What to work on:
Which lines run from the line with "computed at the" through the line with "and the method-assisted" in the entries below? Print them exactly, both ends included, and nothing more.

Input material:
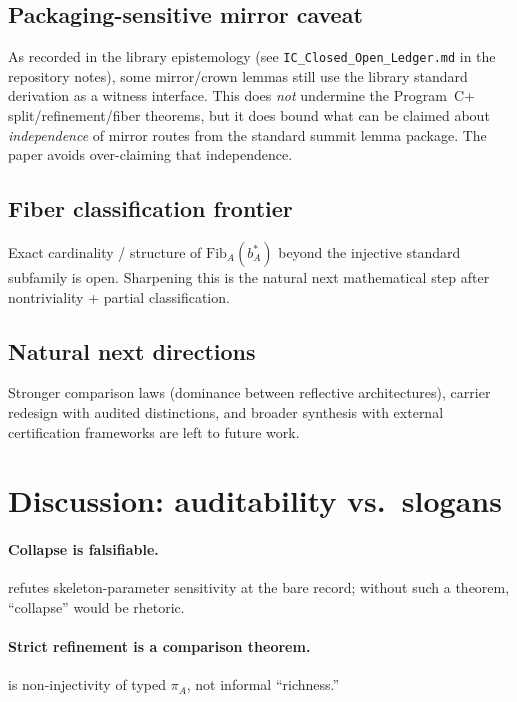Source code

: \documentclass[11pt]{article}
\begin{document}
\subsection{Packaging-sensitive mirror caveat}\label{sec:limitations-packaging}
As recorded in the library epistemology (see \texttt{IC\_Closed\_Open\_Ledger.md} in the repository notes), some mirror/crown lemmas still use the library standard derivation as a witness interface. This does \emph{not} undermine the Program~C+ split/refinement/fiber theorems, but it does bound what can be claimed about \emph{independence} of mirror routes from the standard summit lemma package. The paper avoids over-claiming that independence.

\subsection{Fiber classification frontier}\label{sec:limitations-fiber}
Exact cardinality / structure of $\mathrm{Fib}_A(b^\ast_A)$ beyond the injective standard subfamily is open. Sharpening this is the natural next mathematical step after nontriviality + partial classification.

\subsection{Natural next directions}\label{sec:limitations-next}
Stronger comparison laws (dominance between reflective architectures), carrier redesign with audited distinctions, and broader synthesis with external certification frameworks are left to future work.

\section{Discussion: auditability vs.\ slogans}\label{sec:discussion-law}

\paragraph{Collapse is falsifiable.}
 refutes skeleton-parameter sensitivity at the bare record; without such a theorem, ``collapse'' would be rhetoric.

\paragraph{Strict refinement is a comparison theorem.}
 is non-injectivity of typed $\pi_A$, not informal ``richness.''
\end{document}
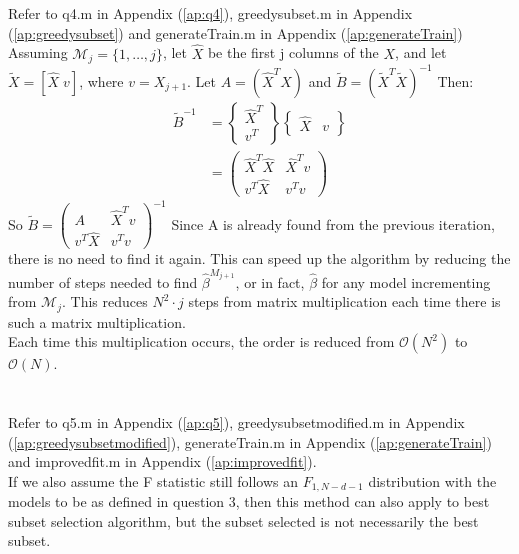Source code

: \documentclass{article}
\begin{document}
	\section{}
	Refer to q4.m in Appendix (\ref{ap:q4}), greedysubset.m in Appendix (\ref{ap:greedysubset}) and generateTrain.m in Appendix (\ref{ap:generateTrain}) \\
	Assuming $ \mathcal{M}_j = \{1, \dots, j\} $, let $ \hat{X} $ be the first j columns of the $ X $, and let $ \tilde{X} = [\hat{X}\; v] $, where $ v = X_{j+1} $. Let $ A = (\hat{X}^T\hat{X}) $ and $ \tilde{B} = (\tilde{X}^T\tilde{X})^{-1} $ Then:\\
	\begin{align}
		\tilde{B}^{-1} & = \begin{Bmatrix} \hat{X}^T \\ v^T \end{Bmatrix} \begin{Bmatrix}\hat{X} & v\end{Bmatrix}\\
		& = \begin{pmatrix}\hat{X}^T\hat{X} & \hat{X}^Tv \\ v^T \hat{X} & v^Tv\end{pmatrix}
	\end{align}
	So $ \tilde{B} = \begin{pmatrix}A & \hat{X}^Tv \\ v^T \hat{X} & v^Tv\end{pmatrix}^{-1} $
	Since A is already found from the previous iteration, there is no need to find it again. This can speed up the algorithm by reducing the number of steps needed to find $ \hat{\beta}^{M_{j+1}} $, or in fact,  $ \hat{\beta} $ for any model incrementing from $ \mathcal{M}_j $. This reduces $ N^2 \cdot j $ steps from matrix multiplication each time there is such a matrix multiplication.\\
	Each time this multiplication occurs, the order is reduced from $ \mathcal{O}(N^2) $ to $ \mathcal{O}(N) $.
	
	\section{}
	Refer to q5.m in Appendix (\ref{ap:q5}), greedysubsetmodified.m in Appendix (\ref{ap:greedysubsetmodified}), generateTrain.m in Appendix (\ref{ap:generateTrain}) and improvedfit.m in Appendix (\ref{ap:improvedfit}).\\
	If we also assume the F statistic still follows an $ F_{1, N-d-1} $ distribution with the models to be as defined in question 3, then this method can also apply to best subset selection algorithm, but the subset selected is not necessarily the best subset.
	
\end{document}
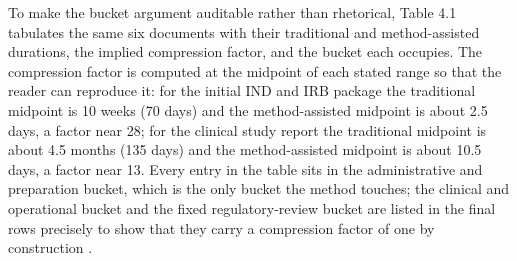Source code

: 
To make the bucket argument auditable rather than rhetorical, Table 4.1 tabulates
the same six documents with their traditional and method-assisted durations, the
implied compression factor, and the bucket each occupies. The compression factor is
computed at the midpoint of each stated range so that the reader can reproduce it:
for the initial IND and IRB package the traditional midpoint is 10 weeks (70 days)
and the method-assisted midpoint is about 2.5 days, a factor near 28; for the
clinical study report the traditional midpoint is about 4.5 months (135 days) and
the method-assisted midpoint is about 10.5 days, a factor near 13. Every entry in
the table sits in the administrative and preparation bucket, which is the only
bucket the method touches; the clinical and operational bucket and the fixed
regulatory-review bucket are listed in the final rows precisely to show that they
carry a compression factor of one by construction \cite{paipredict4x,paisitedocpk}.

Answer box:
computed at the midpoint of each stated range so that the reader can reproduce it:
for the initial IND and IRB package the traditional midpoint is 10 weeks (70 days)
and the method-assisted midpoint is about 2.5 days, a factor near 28; for the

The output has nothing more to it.